More photographs from this trip can be seen on my dedicated Flickr page:

“Thank you for a fantastic trip in September 2011.  We were lucky enough to travel with you for three and a half (far too short) days and experience your enthusiasm and passion for WW1 and the Somme first hand.  We needed a lot longer. On your website you mention Corporal Andrew McDonald.  He is my husband’s Great Uncle lost in 1917.  During our time with you he came back to life and it was marvellous to be able to tread the same ground that he walked and to see similar sights. The report that you provided to us will hopefully inspire some other family members to travel to France and Belgium and to utilise your knowledge and enthusiasm for the Western Front and the Somme. You were willing to take us out of our comfort zone and show us areas, memorials and cemeteries that we had no idea could exist from the smallest to the largest including German, Indian, Chinese, Kiwi, Aussie, French, British, South African, Canadian etc.  More than we had hoped for or realised that we would have ever seen.  Thank you for your ability to generate interest and create great memories.

We would suggest that anyone who contemplates visiting Gallipoli and the Somme, visit Gallipoli first as the memories of France and Belgium will be stronger than those of Gallipoli. Jeremy was a fantastic guide who took care of us and took us to places we could never hope to see or find on our own.  His contacts, his advice, the accommodation he organised and all aspects of the trip were 110%.  Thank you for your time and efforts and we both wish you well for the future. Keep guiding.” Marian & Mac Macdonald, Pukekohe, New Zealand


Last month I managed to stop in at the Arras battlefields when on my way down to La Boisselle for more site work. I only had a couple of hours before a lunchtime meeting in Peronne but still managed a quick recce for a private battlefield tour I am taking in September.

Looking from the British lines to Highland Cemetery, Roclincourt

I have some clients coming from New Zealand who have a relative, Corporal Andrew McDonald MM, who was fatally wounded at the Battle of Arras.  I have been compiling a detailed report on this soldier who served in the 6th (Morayshire) Battalion of the Seaforth Highlanders.
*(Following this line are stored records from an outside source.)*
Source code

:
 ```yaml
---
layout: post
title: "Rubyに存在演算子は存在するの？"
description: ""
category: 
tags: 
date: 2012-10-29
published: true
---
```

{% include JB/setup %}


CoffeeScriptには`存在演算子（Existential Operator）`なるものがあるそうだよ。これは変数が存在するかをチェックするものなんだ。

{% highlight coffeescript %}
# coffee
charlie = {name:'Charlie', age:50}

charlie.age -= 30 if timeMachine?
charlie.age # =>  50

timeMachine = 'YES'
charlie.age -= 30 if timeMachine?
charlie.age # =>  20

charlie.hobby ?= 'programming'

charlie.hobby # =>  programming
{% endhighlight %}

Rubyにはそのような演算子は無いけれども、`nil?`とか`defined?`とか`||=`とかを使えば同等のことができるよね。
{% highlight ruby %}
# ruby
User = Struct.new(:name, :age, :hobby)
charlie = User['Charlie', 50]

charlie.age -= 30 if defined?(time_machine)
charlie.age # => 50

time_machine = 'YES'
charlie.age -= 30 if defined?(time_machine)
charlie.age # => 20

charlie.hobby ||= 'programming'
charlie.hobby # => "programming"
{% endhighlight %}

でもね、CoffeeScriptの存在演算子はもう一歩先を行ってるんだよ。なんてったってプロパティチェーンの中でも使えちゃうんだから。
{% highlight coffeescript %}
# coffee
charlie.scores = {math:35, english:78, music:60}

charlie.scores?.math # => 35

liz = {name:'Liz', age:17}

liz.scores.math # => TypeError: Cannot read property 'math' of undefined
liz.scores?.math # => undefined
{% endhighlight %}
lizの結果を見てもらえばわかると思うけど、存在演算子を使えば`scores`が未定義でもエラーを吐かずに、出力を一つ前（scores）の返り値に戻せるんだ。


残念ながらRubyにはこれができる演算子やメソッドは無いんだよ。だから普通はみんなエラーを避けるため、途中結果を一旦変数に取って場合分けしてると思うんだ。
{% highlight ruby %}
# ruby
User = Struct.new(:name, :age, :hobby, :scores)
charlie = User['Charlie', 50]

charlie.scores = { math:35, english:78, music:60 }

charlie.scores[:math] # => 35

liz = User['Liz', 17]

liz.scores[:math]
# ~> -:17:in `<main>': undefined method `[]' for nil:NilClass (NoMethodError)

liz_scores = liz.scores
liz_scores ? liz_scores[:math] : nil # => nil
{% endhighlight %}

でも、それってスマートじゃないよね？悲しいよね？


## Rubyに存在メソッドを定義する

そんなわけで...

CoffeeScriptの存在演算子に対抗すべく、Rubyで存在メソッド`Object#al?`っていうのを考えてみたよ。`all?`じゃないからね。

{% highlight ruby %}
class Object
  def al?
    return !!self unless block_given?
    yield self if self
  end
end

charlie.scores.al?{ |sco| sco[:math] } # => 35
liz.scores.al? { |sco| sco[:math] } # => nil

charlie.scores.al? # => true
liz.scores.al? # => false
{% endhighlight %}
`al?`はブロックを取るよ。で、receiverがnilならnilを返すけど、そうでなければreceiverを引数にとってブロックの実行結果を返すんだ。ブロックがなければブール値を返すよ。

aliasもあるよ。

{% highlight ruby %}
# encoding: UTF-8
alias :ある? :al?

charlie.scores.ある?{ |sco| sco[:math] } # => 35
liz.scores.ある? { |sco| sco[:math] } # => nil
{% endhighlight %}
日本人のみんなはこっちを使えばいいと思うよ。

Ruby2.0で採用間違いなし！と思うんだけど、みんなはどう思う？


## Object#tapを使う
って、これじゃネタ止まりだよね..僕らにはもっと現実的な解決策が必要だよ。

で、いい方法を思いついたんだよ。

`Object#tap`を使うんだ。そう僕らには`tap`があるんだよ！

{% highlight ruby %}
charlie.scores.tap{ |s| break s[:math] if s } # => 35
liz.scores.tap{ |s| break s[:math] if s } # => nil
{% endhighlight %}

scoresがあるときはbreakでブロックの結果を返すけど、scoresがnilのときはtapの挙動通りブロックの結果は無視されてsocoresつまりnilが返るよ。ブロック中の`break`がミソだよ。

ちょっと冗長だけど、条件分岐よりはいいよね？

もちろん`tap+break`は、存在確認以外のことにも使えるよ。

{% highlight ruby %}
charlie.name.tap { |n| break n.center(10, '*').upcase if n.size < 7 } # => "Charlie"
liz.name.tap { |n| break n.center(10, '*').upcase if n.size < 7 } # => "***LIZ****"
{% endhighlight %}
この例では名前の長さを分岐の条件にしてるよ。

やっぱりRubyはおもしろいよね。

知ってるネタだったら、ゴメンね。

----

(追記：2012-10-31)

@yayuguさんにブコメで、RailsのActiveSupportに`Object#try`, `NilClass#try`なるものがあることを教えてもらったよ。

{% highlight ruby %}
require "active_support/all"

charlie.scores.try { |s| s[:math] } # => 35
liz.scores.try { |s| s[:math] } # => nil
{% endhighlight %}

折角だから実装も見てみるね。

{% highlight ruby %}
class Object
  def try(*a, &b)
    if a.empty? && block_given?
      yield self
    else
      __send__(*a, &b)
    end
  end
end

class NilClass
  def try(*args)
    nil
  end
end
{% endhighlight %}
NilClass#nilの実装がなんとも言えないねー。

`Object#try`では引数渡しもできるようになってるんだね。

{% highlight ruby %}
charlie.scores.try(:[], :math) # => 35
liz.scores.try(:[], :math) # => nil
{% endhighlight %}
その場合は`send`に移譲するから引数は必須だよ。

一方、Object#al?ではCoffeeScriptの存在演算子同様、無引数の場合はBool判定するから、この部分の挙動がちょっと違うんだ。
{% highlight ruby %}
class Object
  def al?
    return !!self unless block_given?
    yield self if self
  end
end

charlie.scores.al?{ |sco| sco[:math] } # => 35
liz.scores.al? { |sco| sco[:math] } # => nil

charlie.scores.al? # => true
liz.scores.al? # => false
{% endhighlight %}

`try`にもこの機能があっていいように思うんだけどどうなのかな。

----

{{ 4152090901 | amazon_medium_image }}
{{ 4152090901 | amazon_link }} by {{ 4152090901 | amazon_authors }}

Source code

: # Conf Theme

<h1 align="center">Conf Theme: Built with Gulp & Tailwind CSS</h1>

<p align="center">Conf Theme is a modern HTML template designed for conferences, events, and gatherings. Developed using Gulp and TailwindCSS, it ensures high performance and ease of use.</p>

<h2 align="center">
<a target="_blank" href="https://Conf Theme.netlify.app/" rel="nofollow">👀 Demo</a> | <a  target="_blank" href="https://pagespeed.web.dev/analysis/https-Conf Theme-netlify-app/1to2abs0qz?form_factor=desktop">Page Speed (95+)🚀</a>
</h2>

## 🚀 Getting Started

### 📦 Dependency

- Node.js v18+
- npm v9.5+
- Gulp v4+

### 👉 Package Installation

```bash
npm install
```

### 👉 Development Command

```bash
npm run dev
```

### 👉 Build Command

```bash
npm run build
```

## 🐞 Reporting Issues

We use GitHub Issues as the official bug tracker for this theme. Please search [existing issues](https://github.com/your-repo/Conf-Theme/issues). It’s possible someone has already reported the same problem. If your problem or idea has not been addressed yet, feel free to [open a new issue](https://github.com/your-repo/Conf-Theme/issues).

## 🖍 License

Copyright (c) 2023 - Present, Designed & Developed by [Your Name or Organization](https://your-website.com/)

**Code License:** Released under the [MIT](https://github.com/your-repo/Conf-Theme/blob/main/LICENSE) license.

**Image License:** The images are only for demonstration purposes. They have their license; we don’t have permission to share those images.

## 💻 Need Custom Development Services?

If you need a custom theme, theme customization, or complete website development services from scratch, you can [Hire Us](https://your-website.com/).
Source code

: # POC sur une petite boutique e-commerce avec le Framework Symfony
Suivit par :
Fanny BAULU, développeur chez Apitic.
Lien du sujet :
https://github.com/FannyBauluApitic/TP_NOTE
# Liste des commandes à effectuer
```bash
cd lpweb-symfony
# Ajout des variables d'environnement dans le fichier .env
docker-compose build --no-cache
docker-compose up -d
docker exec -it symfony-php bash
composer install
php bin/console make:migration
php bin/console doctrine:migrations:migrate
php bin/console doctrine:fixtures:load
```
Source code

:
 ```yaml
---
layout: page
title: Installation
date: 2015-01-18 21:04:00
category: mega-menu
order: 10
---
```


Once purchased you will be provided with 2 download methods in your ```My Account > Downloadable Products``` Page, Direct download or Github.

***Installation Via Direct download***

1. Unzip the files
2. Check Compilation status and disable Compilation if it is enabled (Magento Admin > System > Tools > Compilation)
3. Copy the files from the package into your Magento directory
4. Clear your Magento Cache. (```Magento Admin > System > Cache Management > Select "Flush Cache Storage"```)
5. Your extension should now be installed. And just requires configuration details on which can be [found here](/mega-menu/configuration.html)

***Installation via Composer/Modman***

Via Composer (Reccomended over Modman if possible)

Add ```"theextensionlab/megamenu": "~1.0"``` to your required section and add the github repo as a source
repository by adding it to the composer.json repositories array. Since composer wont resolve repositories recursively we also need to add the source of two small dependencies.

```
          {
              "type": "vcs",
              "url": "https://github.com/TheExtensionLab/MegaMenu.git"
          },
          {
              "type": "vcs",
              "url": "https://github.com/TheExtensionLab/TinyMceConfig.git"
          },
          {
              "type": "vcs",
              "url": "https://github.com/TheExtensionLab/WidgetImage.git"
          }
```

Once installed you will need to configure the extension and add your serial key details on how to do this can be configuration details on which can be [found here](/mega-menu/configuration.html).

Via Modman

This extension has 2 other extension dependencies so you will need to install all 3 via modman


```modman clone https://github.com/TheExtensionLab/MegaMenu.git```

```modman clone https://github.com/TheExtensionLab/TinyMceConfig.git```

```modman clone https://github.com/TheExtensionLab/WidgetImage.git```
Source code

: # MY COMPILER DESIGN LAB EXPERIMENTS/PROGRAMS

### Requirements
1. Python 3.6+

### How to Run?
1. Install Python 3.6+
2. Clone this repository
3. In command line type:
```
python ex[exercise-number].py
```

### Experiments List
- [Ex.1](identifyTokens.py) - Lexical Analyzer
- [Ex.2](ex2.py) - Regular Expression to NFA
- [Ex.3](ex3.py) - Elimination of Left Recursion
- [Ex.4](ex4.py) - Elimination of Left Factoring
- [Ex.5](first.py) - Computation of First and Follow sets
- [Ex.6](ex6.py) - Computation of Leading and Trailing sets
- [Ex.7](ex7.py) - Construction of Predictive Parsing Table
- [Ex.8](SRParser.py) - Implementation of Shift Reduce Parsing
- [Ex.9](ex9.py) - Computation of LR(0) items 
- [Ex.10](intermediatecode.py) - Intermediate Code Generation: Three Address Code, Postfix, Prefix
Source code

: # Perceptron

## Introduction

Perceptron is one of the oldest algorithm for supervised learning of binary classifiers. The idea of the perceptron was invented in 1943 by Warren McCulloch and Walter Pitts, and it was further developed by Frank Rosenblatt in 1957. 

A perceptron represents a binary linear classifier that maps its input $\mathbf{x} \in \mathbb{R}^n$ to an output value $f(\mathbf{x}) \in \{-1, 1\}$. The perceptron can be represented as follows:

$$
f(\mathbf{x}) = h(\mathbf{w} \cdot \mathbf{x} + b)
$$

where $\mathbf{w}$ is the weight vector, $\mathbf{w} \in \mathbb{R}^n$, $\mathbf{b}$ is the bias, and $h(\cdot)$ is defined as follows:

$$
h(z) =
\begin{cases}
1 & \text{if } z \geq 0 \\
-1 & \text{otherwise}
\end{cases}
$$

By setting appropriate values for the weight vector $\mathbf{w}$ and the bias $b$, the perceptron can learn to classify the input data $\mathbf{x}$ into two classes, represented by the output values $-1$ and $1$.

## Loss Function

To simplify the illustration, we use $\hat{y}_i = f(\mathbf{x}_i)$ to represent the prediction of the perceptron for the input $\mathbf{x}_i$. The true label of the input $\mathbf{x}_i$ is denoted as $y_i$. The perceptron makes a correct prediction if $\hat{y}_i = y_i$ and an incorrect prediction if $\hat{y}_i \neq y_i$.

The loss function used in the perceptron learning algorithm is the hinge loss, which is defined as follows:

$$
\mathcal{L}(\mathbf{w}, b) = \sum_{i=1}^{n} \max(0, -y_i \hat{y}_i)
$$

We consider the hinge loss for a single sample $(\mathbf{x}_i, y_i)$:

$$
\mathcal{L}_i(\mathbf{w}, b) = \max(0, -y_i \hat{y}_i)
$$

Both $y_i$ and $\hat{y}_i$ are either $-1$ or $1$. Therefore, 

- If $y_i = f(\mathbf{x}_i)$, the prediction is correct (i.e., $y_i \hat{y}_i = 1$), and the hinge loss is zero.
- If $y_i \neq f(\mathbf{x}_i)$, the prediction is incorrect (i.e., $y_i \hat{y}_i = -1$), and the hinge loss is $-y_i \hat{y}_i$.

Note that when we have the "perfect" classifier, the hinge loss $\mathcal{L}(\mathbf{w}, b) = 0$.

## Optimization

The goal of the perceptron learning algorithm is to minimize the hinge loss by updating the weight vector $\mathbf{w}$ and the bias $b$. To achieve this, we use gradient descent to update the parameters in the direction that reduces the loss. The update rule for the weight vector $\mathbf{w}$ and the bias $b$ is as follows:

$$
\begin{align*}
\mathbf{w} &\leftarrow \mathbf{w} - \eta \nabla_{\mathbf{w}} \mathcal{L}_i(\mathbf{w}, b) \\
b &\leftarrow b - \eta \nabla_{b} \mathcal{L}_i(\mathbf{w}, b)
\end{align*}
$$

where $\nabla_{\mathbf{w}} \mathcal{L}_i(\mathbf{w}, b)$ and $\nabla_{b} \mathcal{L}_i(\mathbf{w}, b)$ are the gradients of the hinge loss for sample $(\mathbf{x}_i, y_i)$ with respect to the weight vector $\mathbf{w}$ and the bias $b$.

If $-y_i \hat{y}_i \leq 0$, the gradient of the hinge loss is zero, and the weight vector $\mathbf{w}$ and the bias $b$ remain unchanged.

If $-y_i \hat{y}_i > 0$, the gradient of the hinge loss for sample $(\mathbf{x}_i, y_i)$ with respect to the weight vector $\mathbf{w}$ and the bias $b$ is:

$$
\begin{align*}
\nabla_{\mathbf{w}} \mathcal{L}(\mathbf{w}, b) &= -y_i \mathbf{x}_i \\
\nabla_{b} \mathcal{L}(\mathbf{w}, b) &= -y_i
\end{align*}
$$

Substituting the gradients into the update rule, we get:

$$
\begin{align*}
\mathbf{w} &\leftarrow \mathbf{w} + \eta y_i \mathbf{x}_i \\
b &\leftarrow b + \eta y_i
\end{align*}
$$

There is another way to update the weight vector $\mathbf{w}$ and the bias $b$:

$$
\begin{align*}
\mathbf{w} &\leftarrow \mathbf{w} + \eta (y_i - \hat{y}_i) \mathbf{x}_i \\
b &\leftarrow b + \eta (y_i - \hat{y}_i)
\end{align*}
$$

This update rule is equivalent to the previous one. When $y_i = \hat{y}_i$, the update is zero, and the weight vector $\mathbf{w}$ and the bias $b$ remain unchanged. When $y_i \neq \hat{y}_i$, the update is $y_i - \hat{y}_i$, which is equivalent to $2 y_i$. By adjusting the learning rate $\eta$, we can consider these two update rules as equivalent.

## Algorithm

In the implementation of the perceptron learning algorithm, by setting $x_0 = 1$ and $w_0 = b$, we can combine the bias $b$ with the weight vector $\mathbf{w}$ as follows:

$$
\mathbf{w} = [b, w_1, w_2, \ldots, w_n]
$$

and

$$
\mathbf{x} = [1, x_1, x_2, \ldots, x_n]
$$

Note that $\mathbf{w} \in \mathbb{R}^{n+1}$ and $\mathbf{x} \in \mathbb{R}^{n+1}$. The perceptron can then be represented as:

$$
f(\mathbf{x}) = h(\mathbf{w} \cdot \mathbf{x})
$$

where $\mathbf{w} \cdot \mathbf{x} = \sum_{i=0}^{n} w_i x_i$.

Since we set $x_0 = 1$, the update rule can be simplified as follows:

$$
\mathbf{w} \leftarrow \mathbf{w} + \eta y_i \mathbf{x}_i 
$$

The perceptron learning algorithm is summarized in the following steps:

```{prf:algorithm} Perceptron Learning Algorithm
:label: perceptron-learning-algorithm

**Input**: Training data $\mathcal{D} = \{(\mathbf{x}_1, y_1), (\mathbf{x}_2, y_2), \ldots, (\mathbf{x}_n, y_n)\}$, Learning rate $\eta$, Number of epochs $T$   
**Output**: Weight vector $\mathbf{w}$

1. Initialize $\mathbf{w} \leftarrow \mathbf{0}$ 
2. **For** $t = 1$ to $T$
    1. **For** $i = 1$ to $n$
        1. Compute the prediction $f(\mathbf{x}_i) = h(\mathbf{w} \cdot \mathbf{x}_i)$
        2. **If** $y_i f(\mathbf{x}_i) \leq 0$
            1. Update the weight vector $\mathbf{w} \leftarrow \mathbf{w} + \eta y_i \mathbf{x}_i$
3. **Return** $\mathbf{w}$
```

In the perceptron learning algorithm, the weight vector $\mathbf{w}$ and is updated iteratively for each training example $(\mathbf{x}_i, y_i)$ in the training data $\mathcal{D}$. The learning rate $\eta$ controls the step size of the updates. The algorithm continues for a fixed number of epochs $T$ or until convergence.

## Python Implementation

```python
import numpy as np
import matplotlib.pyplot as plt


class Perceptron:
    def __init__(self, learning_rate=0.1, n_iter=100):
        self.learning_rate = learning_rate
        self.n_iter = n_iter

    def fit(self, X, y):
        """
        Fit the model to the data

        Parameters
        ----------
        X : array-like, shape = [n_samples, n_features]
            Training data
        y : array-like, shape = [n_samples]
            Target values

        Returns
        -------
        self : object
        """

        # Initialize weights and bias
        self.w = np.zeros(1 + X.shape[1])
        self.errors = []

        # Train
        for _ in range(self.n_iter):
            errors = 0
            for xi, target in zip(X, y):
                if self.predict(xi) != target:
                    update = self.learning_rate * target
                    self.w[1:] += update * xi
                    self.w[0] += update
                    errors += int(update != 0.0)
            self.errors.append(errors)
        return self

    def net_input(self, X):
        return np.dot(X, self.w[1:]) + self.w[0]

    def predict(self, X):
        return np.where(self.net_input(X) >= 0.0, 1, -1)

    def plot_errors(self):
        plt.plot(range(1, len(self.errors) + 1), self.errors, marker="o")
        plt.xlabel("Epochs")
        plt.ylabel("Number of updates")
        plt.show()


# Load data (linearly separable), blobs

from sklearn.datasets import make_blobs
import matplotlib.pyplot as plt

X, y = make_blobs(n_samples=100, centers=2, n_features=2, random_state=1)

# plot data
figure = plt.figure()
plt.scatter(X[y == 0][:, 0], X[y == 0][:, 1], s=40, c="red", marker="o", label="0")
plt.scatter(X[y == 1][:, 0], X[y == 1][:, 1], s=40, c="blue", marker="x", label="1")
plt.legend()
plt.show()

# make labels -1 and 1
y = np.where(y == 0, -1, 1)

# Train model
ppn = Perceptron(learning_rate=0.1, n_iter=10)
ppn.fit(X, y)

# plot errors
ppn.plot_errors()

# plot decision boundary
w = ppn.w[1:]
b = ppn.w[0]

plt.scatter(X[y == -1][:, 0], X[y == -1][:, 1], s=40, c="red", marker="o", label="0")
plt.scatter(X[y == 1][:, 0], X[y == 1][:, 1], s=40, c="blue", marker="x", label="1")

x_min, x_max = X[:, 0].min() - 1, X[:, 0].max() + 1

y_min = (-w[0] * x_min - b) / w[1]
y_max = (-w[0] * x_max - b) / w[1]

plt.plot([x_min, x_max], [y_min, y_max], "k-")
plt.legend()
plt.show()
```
Derek Bird - "The Spirit of the Troops is Excellent." A first-class study of the battalion - highly recommended reading.

Andrew McDonald was in the battalion from its very formation and arrived in France in 1915. As part of 152 Brigade, 51st (Highland) Division he served throughout the Somme offensive including Bazintin-le-Grand, High Wood and the successful capture of Beaumont Hamel in November. He was awarded the Military Medal for his part in a raid on enemy positions in September 1916 on the Railway Salient near Armentieres. A most useful book on the battalion is Derek Bird’s ‘The Spirit of the Troops is Excellent’ which I can heartily recommend as a superb battalion study.

On the opening day of battle, Easter Monday, 9 April 1917 the battalion was to be involved from the off. Facing the German trenches northeast of the small village of Roclincourt they were tasked with capturing three lines of German trenches, the third of which was designed the Black Line. They would then consolidate these whilst the 1/5th Seaforths passed through them in the ‘leap-frog’ system to take the next two lines, the Brown and Blue Lines.

Trench map of Roclincourt-Neuville-Thelus sectors. The black lines are the boundaries for the 6th Seaforths attack on 9 April 1917. CLICK map to enlarge.

Andrew McDonald was serving in C Company – they had even more limited objectives, being tasked with taking and holding a section of the first two lines. D Company with a platoon of B Company would then push on to the Black Line – the final objective for the battalion.

As Andrew McDonald’s service record no longer survives it is very hard to know where he was fatally wounded and the war diary offers scant evidence. However, in September I will take his relatives, having travelled half way around the world, to the site of the jumping-off trenches occupied by C Company and let them stand where he stood on 9 April 1917. I am pretty confident that he was wounded in the fields in front of us, rising towards Farbus and Thélus on the southern shoulder of Vimy Ridge. The beautiful Highland Cemetery now stands close to the site of C Company’s advance. It is full of Highland Division men and is well worth a visit.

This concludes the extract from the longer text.